Les implications pour la région

La Syrie se situe dans l'une des régions les plus instables du Moyen-Orient, et n'importe quel scénario aura des implications profondes pour ses voisins et alliés. 

  • Israël : Israël adopte une attitude ambivalente envers le régime d'Assad, a déclaré M. Rabinovich. La Syrie s'oppose à Israël et soutient ses ennemis, mais Israël ne perçoit pas d’alternative claire à Assad et s'inquiète du chaos à sa frontière. Le régime syrien cherche délibérément à susciter les craintes d’Israël, poursuit-il, comme lorsqu’il a encouragé les Palestiniens à franchir la barrière frontalière le 15 mai en souvenir du déracinement des  Palestiniens après la création d'Israël. 
     
  • Hezbollah : la chute du régime Assad priverait le Hezbollah d’un soutien important, selon M. Salem. Si le Hezbollah se sent acculé, il peut soit devenir plus agressif soit faire profil bas, encore qu’il semble opter pour la première option, a-t-il ajouté. La Syrie pourrait aussi essayer d'utiliser le Hezbollah afin de provoquer Israël et de détourner l’attention de l'agitation populaire interne, dit M. Jouejati. 
     
  • Liban : le Liban a vécu dans l'ombre de la Syrie depuis la fin des années 1960, a déclaré M. Salem, et l'incertitude en Syrie a interrompu tout progrès au niveau de la formation du gouvernement, étant donné que les partis politiques libanais ignorent comment cela risque de les affecter. La plus grande crainte au Liban est celle d’une éventuelle guerre civile confessionnelle en Syrie qui pourrait déstabiliser la situation interne au Liban. 
     
  • Iran : si le régime Assad tombait, cela signifierait probablement que la perte pour l'Iran de sa porte d’accès au Liban, au Hezbollah et à la frontière israélienne, ce qui diminuerait considérablement son influence régionale, a déclaré M. Salem. Ainsi, l'Iran est très préoccupé par la situation en Syrie et fait tout son possible pour soutenir au régime. 

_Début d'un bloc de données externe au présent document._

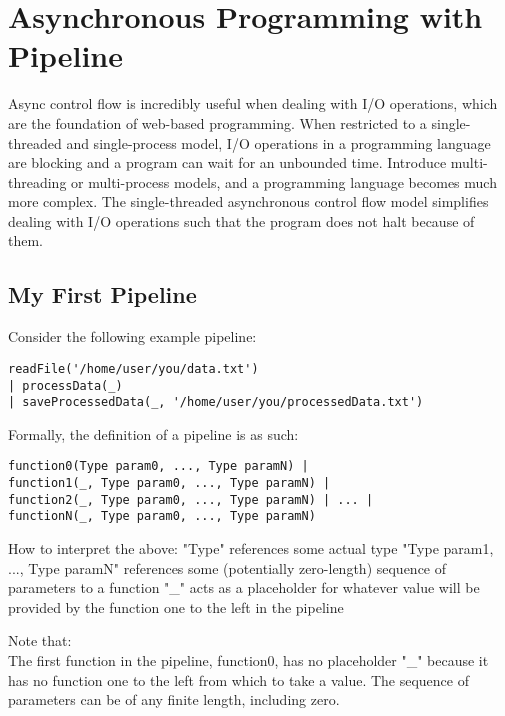 \documentclass[./LRM_main.tex]{subfiles}
\begin{document}


\chapter{Asynchronous Programming with Pipeline}
Async control flow is incredibly useful when dealing with I/O operations, which are the foundation of web-based programming. When restricted to a single-threaded and single-process model, I/O operations in a programming language are blocking and a program can wait for an unbounded time. Introduce multi-threading or multi-process models, and a programming language becomes much more complex. The single-threaded asynchronous control flow model simplifies dealing with I/O operations such that the program does not halt because of them.


\section{My First Pipeline}
Consider the following example pipeline:

\begin{lstlisting}
readFile('/home/user/you/data.txt') 
| processData(_) 
| saveProcessedData(_, '/home/user/you/processedData.txt')
\end{lstlisting}
Formally, the definition of a pipeline is as such:
\begin{lstlisting}
function0(Type param0, ..., Type paramN) | 
function1(_, Type param0, ..., Type paramN) | 
function2(_, Type param0, ..., Type paramN) | ... | 
functionN(_, Type param0, ..., Type paramN)
\end{lstlisting}
How to interpret the above:
"Type" references some actual type
"Type param1, ..., Type paramN" references some (potentially zero-length) sequence of parameters to a function "\_" acts as a placeholder for whatever value will be provided by the function one to the left in the pipeline

\begin{adjustwidth}{1cm}{2cm}
Note that:\\
The first function in the pipeline, function0, has no placeholder "\_" because it has no function one to the left from which to take a value.
The sequence of parameters can be of any finite length, including zero.
\end{adjustwidth}
\end{document}
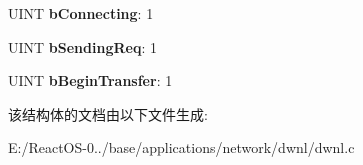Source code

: \begin{DoxyCompactItemize}
\mbox{\label{struct_c_bind_status_callback_a5fd90b56c52963b399fbc98bdd63b0fb}} 
U\+I\+NT {\bfseries b\+Connecting}\+: 1
\item 
\mbox{\label{struct_c_bind_status_callback_a4fe1b77a9512e27c0d751e9140145806}} 
U\+I\+NT {\bfseries b\+Sending\+Req}\+: 1
\item 
\mbox{\label{struct_c_bind_status_callback_a7841a52e0fda1ebee2d4f81702a18185}} 
U\+I\+NT {\bfseries b\+Begin\+Transfer}\+: 1
\end{DoxyCompactItemize}


该结构体的文档由以下文件生成\+:\begin{DoxyCompactItemize}
\item 
E\+:/\+React\+O\+S-\/0../base/applications/network/dwnl/dwnl.\+c\end{DoxyCompactItemize}
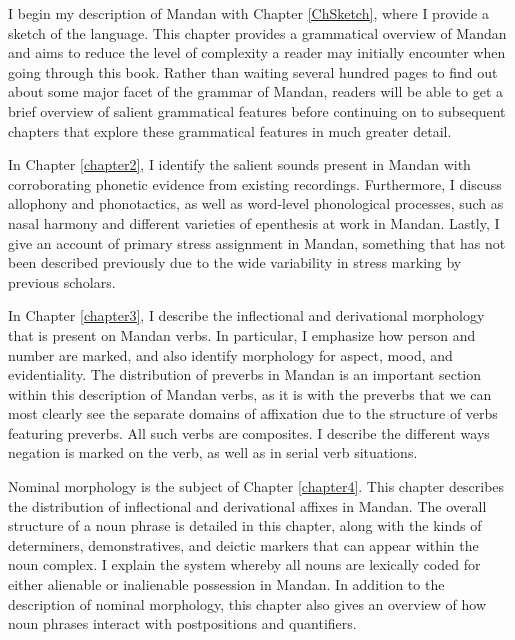 I begin my description of Mandan with Chapter \ref{ChSketch}, where I provide a sketch of the language. This chapter provides a grammatical overview of Mandan and aims to reduce the level of complexity a reader may initially encounter when going through this book. Rather than waiting several hundred pages to find out about some major facet of the grammar of Mandan, readers will be able to get a brief overview of salient grammatical features before continuing on to subsequent chapters that explore these grammatical features in much greater detail.

In Chapter \ref{chapter2}, I identify the salient sounds present in Mandan with corroborating phonetic evidence from existing recordings. Furthermore, I discuss allophony and phonotactics, as well as word-level phonological processes, such as nasal harmony and different varieties of epenthesis at work in Mandan. Lastly, I give an account of primary stress assignment in Mandan, something that has not been described previously due to the wide variability in stress marking by previous scholars.

In Chapter \ref{chapter3}, I describe the inflectional and derivational morphology that is present on Mandan verbs. In particular, I emphasize how person and number are marked, and also identify morphology for aspect, mood, and evidentiality. The distribution of preverbs in Mandan is an important section within this description of Mandan verbs, as it is with the preverbs that we can most clearly see the separate domains of affixation due to the structure of verbs featuring preverbs. All such verbs are composites. I describe the different ways negation is marked on the verb, as well as in serial verb situations.

Nominal morphology is the subject of Chapter \ref{chapter4}. This chapter describes the distribution of inflectional and derivational affixes in Mandan. The overall structure of a noun phrase is detailed in this chapter, along with the kinds of determiners, demonstratives, and deictic markers that can appear within the noun complex. I explain the system whereby all nouns are lexically coded for either alienable or inalienable possession in Mandan. In addition to the description of nominal morphology, this chapter also gives an overview of how noun phrases interact with postpositions and quantifiers.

Le rôle des acteurs internationaux 

  • États-Unis : le discours du président Obama sur le Moyen-Orient constitue un progrès notable, a déclaré Abdulhamid, mais il devrait plus explicitement appeler Assad à partir. Cela permettrait de convaincre les responsables du régime syrien qu’Assad ne bénéficie plus d’aucune légitimité internationale. Mme Wittes a déclaré que les États-Unis ont fait clairement comprendre au régime syrien qu’il devrait arrêter la violence, respecter les droits de l'homme et opérer une transition vers la démocratie. Les États-Unis oeuvrent pour accroître les pressions internationales sur le régime, a-t-elle précisé.
     
  • Turquie : la Turquie a construit des relations étroites avec la Syrie au cours des dernières années, a déclaré M. Salem, et a incité le régime d'Assad à effectuer plus de réformes. Elle est très préoccupée par le chaos possible, mais s’il s’avère que le régime d'Assad n’est pas en mesure de survivre, la Turquie se tiendra au côté du peuple, a-t-il ajouté. 
     
  • Arabie Saoudite : l'Arabie Saoudite a fourni un appui important au régime syrien, à la fois parce qu'elle s'oppose à tout débordement des soulèvements populaires et afin de remercier Assad pour son soutien à l’intervention saoudienne à Bahreïn, a déclaré M. Salem. Pourtant, s’il s’avère que le régime d'Assad ne survivra pas, l'Arabie Saoudite devra retirer son soutien, a-t-il ajouté.